## Using SOMA to label unlabeled mocaps

We roughly base this off of the two SOMA tutorials: [Tutorial 1](https://github.com/nghorbani/soma/blob/main/src/tutorials/run_soma_on_soma_dataset.ipynb) and [Tutorial 2](https://github.com/nghorbani/soma/blob/main/src/tutorials/label_priming.ipynb).

Reading the [definitions](https://github.com/nghorbani/soma/tree/main/src/tutorials#definitions) of terminology is recommended.

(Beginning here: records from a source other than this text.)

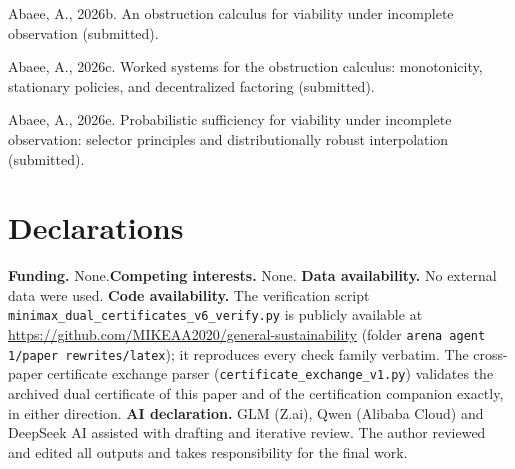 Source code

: \documentclass[10pt,twocolumn]{article}
\theoremstyle{definition}
\begin{document}
Abaee, A., 2026b. An obstruction calculus for viability under incomplete
observation (submitted).

Abaee, A., 2026c. Worked systems for the obstruction calculus:
monotonicity, stationary policies, and decentralized factoring
(submitted).

Abaee, A., 2026e. Probabilistic sufficiency for viability under incomplete
observation: selector principles and distributionally robust interpolation
(submitted).

\section*{Declarations}
\textbf{Funding.} None.\quad \textbf{Competing interests.} None.\quad
\textbf{Data availability.} No external data were used.\quad
\textbf{Code availability.} The verification script
\texttt{minimax\_dual\_certificates\_v6\_verify.py} is publicly available
at \url{https://github.com/MIKEAA2020/general-sustainability} (folder
\texttt{arena agent 1/paper rewrites/latex}); it reproduces every check family verbatim. The cross-paper certificate
exchange parser (\texttt{certificate\_exchange\_v1.py}) validates the
archived dual certificate of this paper and of the certification companion
exactly, in either direction.\quad
\textbf{AI declaration.} GLM (Z.ai), Qwen (Alibaba Cloud) and DeepSeek AI
assisted with drafting and iterative review. The author reviewed and
edited all outputs and takes responsibility for the final work.
\end{document}
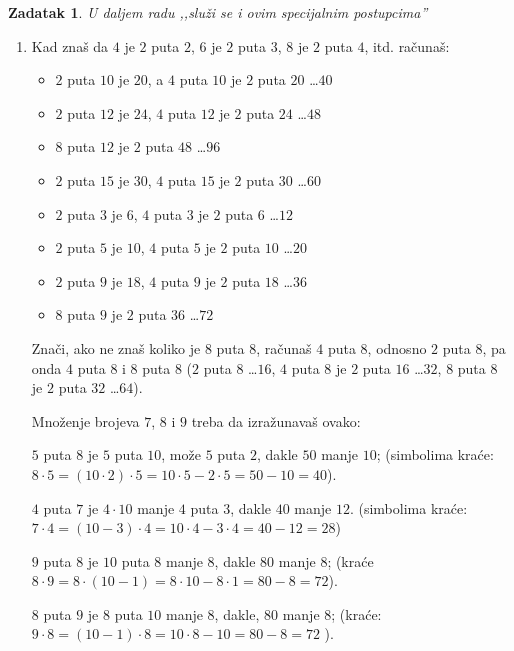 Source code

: \documentclass[a4paper,12pt]{book}
\newtheorem{zad}{Zadatak}
\begin{document}
    \begin{zad}
    U daljem radu ,,slu\v zi se i ovim specijalnim postupcima'' %
    \end{zad}
    \begin{enumerate}
        \item Kad zna\v s da $4$ je $2$ puta $2$, $6$ je $2$ puta $3$, $8$ je $2$ puta $4$, itd. ra\v cuna\v s:
        \begin{itemize}
            \item $2$ puta $10$ je $20$, a $4$ puta $10$ je $2$ puta $20$ \dots $40$
            \item $2$ puta $12$ je $24$, $4$ puta $12$ je $2$ puta $24$ \dots $48$
            \item $8$ puta $12$ je $2$ puta $48$ \dots $96$
            \item $2$ puta $15$ je $30$, $4$ puta $15$ je $2$ puta $30$ \dots $60$
            \item $2$ puta $3$ je $6$, $4$ puta $3$ je $2$ puta $6$ \dots $12$
            \item $2$ puta $5$ je $10$, $4$ puta $5$ je $2$ puta $10$ \dots $20$
            \item $2$ puta $9$ je $18$, $4$ puta $9$ je $2$ puta $18$ \dots $36$
            \item $8$ puta $9$ je $2$ puta $36$ \dots $72$
        \end{itemize}
        Zna\v ci, ako ne zna\v s koliko je $8$ puta $8$, ra\v cuna\v s $4$ puta $8$, odnosno $2$ puta $8$,
        pa onda $4$ puta $8$ i $8$ puta $8$ ($2$ puta $8$ \dots $16$, $4$ puta $8$ je $2$ puta $16$ \dots $32$,
        $8$ puta $8$ je $2$ puta $32$ \dots $64$).

        Mno\v zenje brojeva $7$, $8$ i $9$ treba da izra\v zunava\v s ovako:

        $5$ puta $8$ je $5$ puta $10$, mo\v ze $5$ puta $2$, dakle $50$ manje $10$;
        (simbolima kra\' ce: $8 \cdot 5 = (10 \cdot 2) \cdot 5 = 10 \cdot 5 - 2 \cdot 5 = 50 - 10 = 40$).

        $4$ puta $7$ je $4 \cdot 10$ manje $4$ puta $3$, dakle $40$ manje $12$.
        (simbolima kra\' ce: $7 \cdot 4 = (10 - 3) \cdot 4 = 10 \cdot 4 - 3 \cdot 4 = 40 - 12 = 28$)

        $9$ puta $8$ je $10$ puta $8$ manje $8$, dakle $80$ manje $8$;
        (kra\' ce $8 \cdot 9 = 8 \cdot (10 - 1) = 8 \cdot 10 - 8 \cdot 1 = 80 - 8 = 72$).

        $8$ puta $9$ je $8$ puta $10$ manje $8$, dakle, $80$ manje $8$;
        (kra\' ce: $9 \cdot 8 = (10 - 1) \cdot 8 = 10 \cdot 8 - 10 = 80 - 8 = 72$ ).


\end{enumerate}
\end{document}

We will be using a pre-trained SOMA model called the "SuperSet" to label our unlabeled motioin capture data. The SuperSet trains a body model with 89 markers placed around the body, and thus will label our unlabeled mocap data by matching our unlabeled markers to a subset of the 89 markers. If we have an unlabeled marker that does not correspond to a marker on the SuperSet, the behavior is undefined -- either that marker will be unlabeled (marked as ghost points/discarded), or it will be labelled with some nearby marker label. This imperfect labelling can lead to downstream errors when trying to fit the SMPL model to the labelled mocap data.

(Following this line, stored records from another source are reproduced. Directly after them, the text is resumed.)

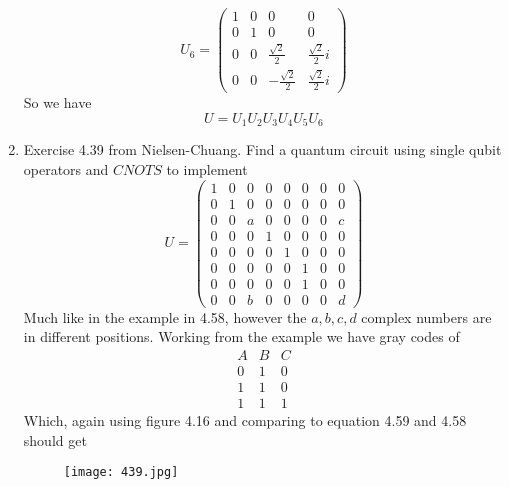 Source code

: \documentclass[12pt]{article}
\begin{document}
\begin{enumerate}
    $$ U_6 = \left(\begin{array}{cccc} 1 & 0 & 0 & 0 \\  0 & 1 & 0 & 0 \\ 0 & 0 & \frac{\sqrt{2}}{2} & \frac{\sqrt{2}}{2}i \\ 0 & 0 & - \frac{\sqrt{2}}{2}  &  \frac{\sqrt{2}}{2}i \end{array}\right)$$
    So we have 
    $$ U = U_1 U_2 U_3 U_4 U_5 U_6 $$ 

    \item Exercise 4.39 from Nielsen-Chuang. Find a quantum circuit using single qubit operators and $CNOTS$ to implement 
    $$ U = \left(\begin{array}{cccccccc} 1 & 0 & 0 & 0 & 0 & 0 & 0 & 0 \\  0 & 1 & 0 & 0 & 0 & 0 & 0 & 0 \\ 0 & 0 & a & 0 & 0 & 0 & 0 & c  \\ 0 & 0 & 0 & 1 & 0 & 0 & 0 & 0 \\ 0 & 0 & 0 & 0 & 1 & 0 & 0 & 0  \\ 0 & 0 & 0 & 0 & 0 & 1 & 0 & 0  \\ 0 & 0 & 0 & 0 & 0 & 1 & 0 & 0  \\ 0 & 0 & b & 0 & 0 & 0 & 0 & d \end{array}\right)$$
    Much like in the example in 4.58, however the $a,b,c,d$ complex numbers are in different positions. Working from the example we have gray codes of 
    $$ \begin{array}{cccc} A & B & C  \\  0 & 1 & 0 \\ 1 & 1 & 0\\ 1 & 1 & 1  \end{array}$$
    Which, again using figure 4.16 and comparing to equation 4.59 and 4.58 should get 
    \begin{figure}[h]
        \centering
        \texttt{[image: 439.jpg]}
    \end{figure}

\end{enumerate}
\pagebreak
\end{document}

It is possible to train a new SOMA model, for a different marker layout (specifically a marker layout that does not fit a subset of the SuperSet), please check this [README](https://github.com/nghorbani/soma/tree/main/src/tutorials/README.md) and [Tutorial 1](https://github.com/nghorbani/soma/blob/main/src/tutorials/run_soma_on_soma_dataset.ipynb) for information on this. As per the note in Tutorial 1:


>Due to licensing restrictions we cannot release the AMASS marker noise model and the CAESAR beta parameters.
>
>In an ablative study in the paper, we have shown that these parameters improve the performance SOMA. So without them it might be that the model you train would be underperforming
>

Thus it is more effective to use the pretrained models. As such, we will not be covering model training in this tutorial.

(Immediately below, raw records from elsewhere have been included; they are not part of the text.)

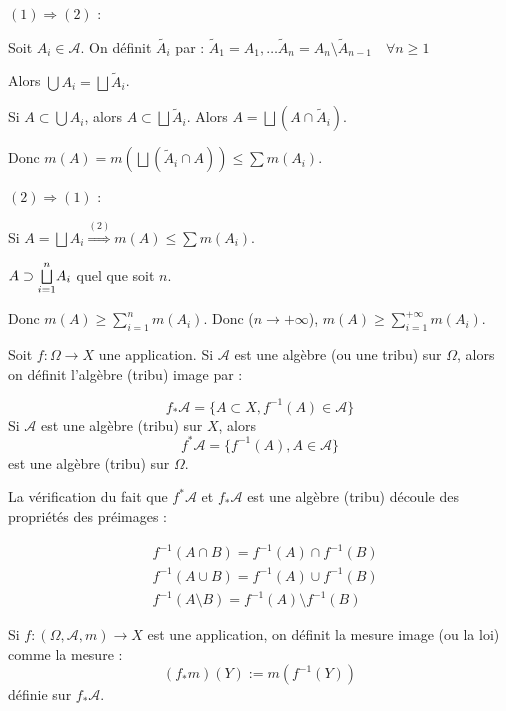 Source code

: \documentclass[10pt,a4paper,notitlepage ]{report}
\begin{document}
\begin{demo}
	$(1) \Rightarrow (2)$ :
	
	Soit $A_i \in \mathcal A$. On définit $\tilde{A_i}$ par : $\tilde A_1 = A_1, \dots \tilde A_n = A_n\setminus \tilde A_{n-1} \quad \forall n \ge 1$
	
	Alors $\bigcup A_i = \bigsqcup \tilde A_i$.
	
	Si $A \subset \bigcup A_i$, alors $A \subset \bigsqcup \tilde A_i$. Alors $A=\bigsqcup(A\cap\tilde A_i)$.
	
	Donc $m(A)=m(\bigsqcup (\tilde A_i \cap A)) \le \sum m(A_i)$.

	$(2) \Rightarrow (1)$ :
	
	Si $A=\bigsqcup A_i \overset{(2)}{\Rightarrow} m(A) \le \sum m(A_i)$.
	
	$A\supset\overunderset{n}{i=1}{\bigsqcup}A_i$ quel que soit $n$.
	
	Donc $m(A) \ge \sum_{i=1}^n m(A_i)$. Donc ($n \rightarrow +\infty$), $m(A) \ge \sum_{i=1}^{+\infty}m(A_i)$.
	
\end{demo}

\begin{definition}
	Soit $f:\Omega \rightarrow X$ une application. Si $\mathcal A$ est une algèbre (ou une tribu) sur $\Omega$, alors on définit l'algèbre (tribu) image par :
	
\[ f_*\mathcal A = \{A\subset X, f^{-1}(A)\in \mathcal A\}\]
	Si $\mathcal A$ est une algèbre (tribu) sur $X$, alors \[f^*\mathcal A = \{f^{-1}(A), A\in\mathcal A\}\] est une algèbre (tribu) sur $\Omega$.
\end{definition}

La vérification du fait que $f^*\mathcal A$ et $f_*\mathcal A$ est une algèbre (tribu) découle des propriétés des préimages :

\begin{align*}
	&f^{-1}(A\cap B) = f^{-1}(A)\cap f^{-1}(B) \\
	&f^{-1}(A \cup B) = f^{-1}(A) \cup f^{-1}(B) \\
	&f^{-1}(A \setminus B) = f^{-1}(A) \setminus f^{-1}(B) 
\end{align*}

\begin{definition}
	Si $f:(\Omega, \mathcal A, m) \rightarrow X$ est une application, on définit la mesure image (ou la loi) comme la mesure :
	\[ (f_*m)(Y) := m(f^{-1}(Y))\] définie sur $f_*\mathcal A$.
\end{definition}
\end{document}
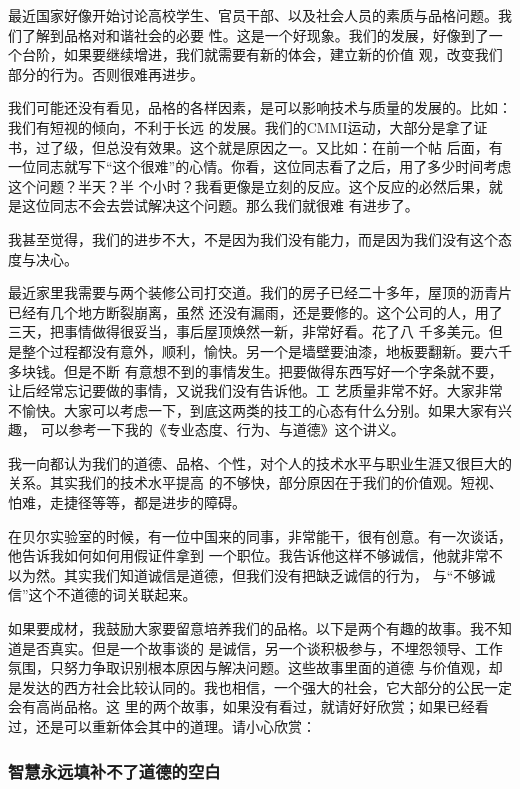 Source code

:\documentclass[11pt]{article}
\begin{document}
最近国家好像开始讨论高校学生、官员干部、以及社会人员的素质与品格问题。我们了解到品格对和谐社会的必要
性。这是一个好现象。我们的发展，好像到了一个台阶，如果要继续增进，我们就需要有新的体会，建立新的价值
观，改变我们部分的行为。否则很难再进步。 

我们可能还没有看见，品格的各样因素，是可以影响技术与质量的发展的。比如：我们有短视的倾向，不利于长远
的发展。我们的CMMI运动，大部分是拿了证书，过了级，但总没有效果。这个就是原因之一。又比如：在前一个帖
后面，有一位同志就写下“这个很难”的心情。你看，这位同志看了之后，用了多少时间考虑这个问题？半天？半
个小时？我看更像是立刻的反应。这个反应的必然后果，就是这位同志不会去尝试解决这个问题。那么我们就很难
有进步了。
 
我甚至觉得，我们的进步不大，不是因为我们没有能力，而是因为我们没有这个态度与决心。
 
最近家里我需要与两个装修公司打交道。我们的房子已经二十多年，屋顶的沥青片已经有几个地方断裂崩离，虽然
还没有漏雨，还是要修的。这个公司的人，用了三天，把事情做得很妥当，事后屋顶焕然一新，非常好看。花了八
千多美元。但是整个过程都没有意外，顺利，愉快。另一个是墙壁要油漆，地板要翻新。要六千多块钱。但是不断
有意想不到的事情发生。把要做得东西写好一个字条就不要，让后经常忘记要做的事情，又说我们没有告诉他。工
艺质量非常不好。大家非常不愉快。大家可以考虑一下，到底这两类的技工的心态有什么分别。如果大家有兴趣，
可以参考一下我的《专业态度、行为、与道德》这个讲义。

 
我一向都认为我们的道德、品格、个性，对个人的技术水平与职业生涯又很巨大的关系。其实我们的技术水平提高
的不够快，部分原因在于我们的价值观。短视、怕难，走捷径等等，都是进步的障碍。
 
在贝尔实验室的时候，有一位中国来的同事，非常能干，很有创意。有一次谈话，他告诉我如何如何用假证件拿到
一个职位。我告诉他这样不够诚信，他就非常不以为然。其实我们知道诚信是道德，但我们没有把缺乏诚信的行为，
与“不够诚信”这个不道德的词关联起来。
 
如果要成材，我鼓励大家要留意培养我们的品格。以下是两个有趣的故事。我不知道是否真实。但是一个故事谈的
是诚信，另一个谈积极参与，不埋怨领导、工作氛围，只努力争取识别根本原因与解决问题。这些故事里面的道德
与价值观，却是发达的西方社会比较认同的。我也相信，一个强大的社会，它大部分的公民一定会有高尚品格。这
里的两个故事，如果没有看过，就请好好欣赏；如果已经看过，还是可以重新体会其中的道理。请小心欣赏：
 
\subsubsection{智慧永远填补不了道德的空白}
 
\end{document}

Conceptually, this is how the SOMA training works (see [this paper](https://arxiv.org/pdf/2110.04431.pdf) for more details):
- Goal: to label unlabeled mocap data for a specific *markerlayout*
- First, we take a single frame from a single trial of our unlabeled mocap data
  - one frame needed per subject, since each subject has a unique body -- and thus unique markerlayouts/point clouds -- thus a unique body model
- This frame is labelled
- This labelled frame is MoSHed to get a SMPL-X body model for that specific subject
- virtual markers corresponding to our markerlayout are automotically placed on this SMPL-X body
- This SMPL body model is animated by AMASS motions
  - AMASS dataset has many actions saved in SMPL format, which allows us to have our subject-specific body-model 'perform' many actions
  - Our markerlayout remains on the body model as these actions are performed
- Thus a large repository of labeled mocap data is synthesized, data which is specific to our subject and our markerlayout
- Real noise data is added to this synthetic data
- occlusions and ghost points also added
- SOMA model is trained on this synthetic data, where the model is given the input of a synthetic unlabeled point cloud and learns to output the corresponding labels
- Transformers with multiple self-attention units are used to learn the spatial structure of the 3d body, as well as an optimal transport layer to encode the natural constraints of the human body.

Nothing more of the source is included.